What is being asked:
How many lines in the material contain the string "Aerojet"? Only the number is wanted.

Listed entries:
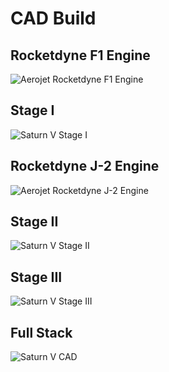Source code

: # CAD Build
## Rocketdyne F1 Engine
![Aerojet Rocketdyne F1 Engine](https://github.com/Hunter-Rohovit/Rubik-s-Cube-Simulator/assets/105554281/65cddd50-6d3a-4cd3-a34d-92c5704b5166) <br>
## Stage I
![Saturn V Stage I](https://github.com/Hunter-Rohovit/Rubik-s-Cube-Simulator/assets/105554281/402a6c4a-223f-45c1-91af-e00f630fd285)<br>
## Rocketdyne J-2 Engine
![Aerojet Rocketdyne J-2 Engine](https://github.com/Hunter-Rohovit/Rubik-s-Cube-Simulator/assets/105554281/cdd99cef-4877-41a1-8341-7fa6af994471)<br>
## Stage II
![Saturn V Stage II](https://github.com/Hunter-Rohovit/Rubik-s-Cube-Simulator/assets/105554281/cd07288c-44ef-4c53-a033-7fc8bc3090a0)<br>
## Stage III
![Saturn V Stage III](https://github.com/Hunter-Rohovit/Rubik-s-Cube-Simulator/assets/105554281/67388c02-5525-4400-94ed-9a24859747c6)<br>
## Full Stack
![Saturn V CAD](https://github.com/Hunter-Rohovit/Rubik-s-Cube-Simulator/assets/105554281/aa84f8f1-52d4-4ff5-a35d-7f716656a711)<br>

Exercise answer:
2